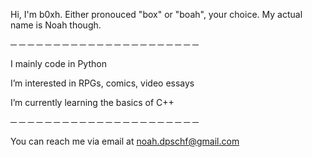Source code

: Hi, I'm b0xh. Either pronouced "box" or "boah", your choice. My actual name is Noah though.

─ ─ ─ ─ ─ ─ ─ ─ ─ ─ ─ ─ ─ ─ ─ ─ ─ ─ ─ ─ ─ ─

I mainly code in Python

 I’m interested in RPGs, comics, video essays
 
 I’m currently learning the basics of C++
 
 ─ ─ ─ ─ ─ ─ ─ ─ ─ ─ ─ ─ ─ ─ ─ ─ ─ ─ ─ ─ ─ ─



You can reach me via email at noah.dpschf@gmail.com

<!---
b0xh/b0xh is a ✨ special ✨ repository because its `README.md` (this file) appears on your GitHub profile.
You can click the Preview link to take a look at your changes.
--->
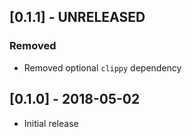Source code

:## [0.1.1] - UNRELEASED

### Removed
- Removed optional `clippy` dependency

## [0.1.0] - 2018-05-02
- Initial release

○ ○ ○ ○

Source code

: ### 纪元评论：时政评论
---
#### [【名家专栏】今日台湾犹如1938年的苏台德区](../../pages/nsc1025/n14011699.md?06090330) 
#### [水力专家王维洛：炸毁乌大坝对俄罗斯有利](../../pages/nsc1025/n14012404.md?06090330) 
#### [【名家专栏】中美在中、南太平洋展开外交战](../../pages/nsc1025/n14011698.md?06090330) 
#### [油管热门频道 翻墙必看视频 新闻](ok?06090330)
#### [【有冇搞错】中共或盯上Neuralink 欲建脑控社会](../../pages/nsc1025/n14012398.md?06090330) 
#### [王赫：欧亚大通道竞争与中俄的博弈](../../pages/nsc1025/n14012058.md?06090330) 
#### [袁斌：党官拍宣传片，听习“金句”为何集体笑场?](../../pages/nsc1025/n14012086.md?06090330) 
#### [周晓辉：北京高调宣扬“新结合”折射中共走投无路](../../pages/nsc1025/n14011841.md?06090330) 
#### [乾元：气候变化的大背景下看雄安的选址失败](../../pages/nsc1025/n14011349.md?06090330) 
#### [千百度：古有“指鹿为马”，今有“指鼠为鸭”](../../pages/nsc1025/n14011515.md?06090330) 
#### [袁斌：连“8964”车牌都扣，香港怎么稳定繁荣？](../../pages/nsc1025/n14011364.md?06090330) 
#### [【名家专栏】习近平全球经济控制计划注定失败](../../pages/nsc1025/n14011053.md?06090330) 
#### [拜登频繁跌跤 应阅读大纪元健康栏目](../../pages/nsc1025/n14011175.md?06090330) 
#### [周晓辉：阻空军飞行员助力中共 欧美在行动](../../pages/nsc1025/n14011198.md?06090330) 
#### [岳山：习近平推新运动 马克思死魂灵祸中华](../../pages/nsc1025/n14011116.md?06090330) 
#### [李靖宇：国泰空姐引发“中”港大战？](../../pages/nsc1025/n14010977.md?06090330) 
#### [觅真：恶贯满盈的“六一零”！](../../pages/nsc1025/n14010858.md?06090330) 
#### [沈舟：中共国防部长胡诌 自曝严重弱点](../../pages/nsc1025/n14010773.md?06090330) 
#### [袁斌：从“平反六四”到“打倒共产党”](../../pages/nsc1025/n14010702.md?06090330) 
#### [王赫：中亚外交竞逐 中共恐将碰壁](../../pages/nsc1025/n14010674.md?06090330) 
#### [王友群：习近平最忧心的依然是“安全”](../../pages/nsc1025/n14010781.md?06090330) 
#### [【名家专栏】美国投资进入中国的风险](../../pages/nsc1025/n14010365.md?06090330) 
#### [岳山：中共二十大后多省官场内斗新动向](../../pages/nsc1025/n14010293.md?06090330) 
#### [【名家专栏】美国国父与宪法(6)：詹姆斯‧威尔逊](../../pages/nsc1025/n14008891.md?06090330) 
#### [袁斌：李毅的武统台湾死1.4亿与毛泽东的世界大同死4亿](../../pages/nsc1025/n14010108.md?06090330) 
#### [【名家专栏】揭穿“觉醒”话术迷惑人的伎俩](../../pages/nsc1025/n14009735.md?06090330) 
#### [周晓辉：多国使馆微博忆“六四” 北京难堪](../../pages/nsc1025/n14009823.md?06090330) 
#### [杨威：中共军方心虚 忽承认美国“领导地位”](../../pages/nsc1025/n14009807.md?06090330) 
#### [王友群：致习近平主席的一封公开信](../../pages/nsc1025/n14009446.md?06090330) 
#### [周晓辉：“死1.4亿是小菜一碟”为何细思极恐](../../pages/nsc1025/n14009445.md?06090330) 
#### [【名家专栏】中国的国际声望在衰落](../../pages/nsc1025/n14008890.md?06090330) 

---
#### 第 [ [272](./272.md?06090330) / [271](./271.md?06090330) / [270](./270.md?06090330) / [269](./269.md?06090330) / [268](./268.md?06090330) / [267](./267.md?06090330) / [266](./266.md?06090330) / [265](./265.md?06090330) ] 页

○ ○ ○ ○

> **Prompt**: Search the data for "your" and list every line in which it occurs.

> **Expected output**:
: Hi, I'm b0xh. Either pronouced "box" or "boah", your choice. My actual name is Noah though.
b0xh/b0xh is a ✨ special ✨ repository because its `README.md` (this file) appears on your GitHub profile.
You can click the Preview link to take a look at your changes.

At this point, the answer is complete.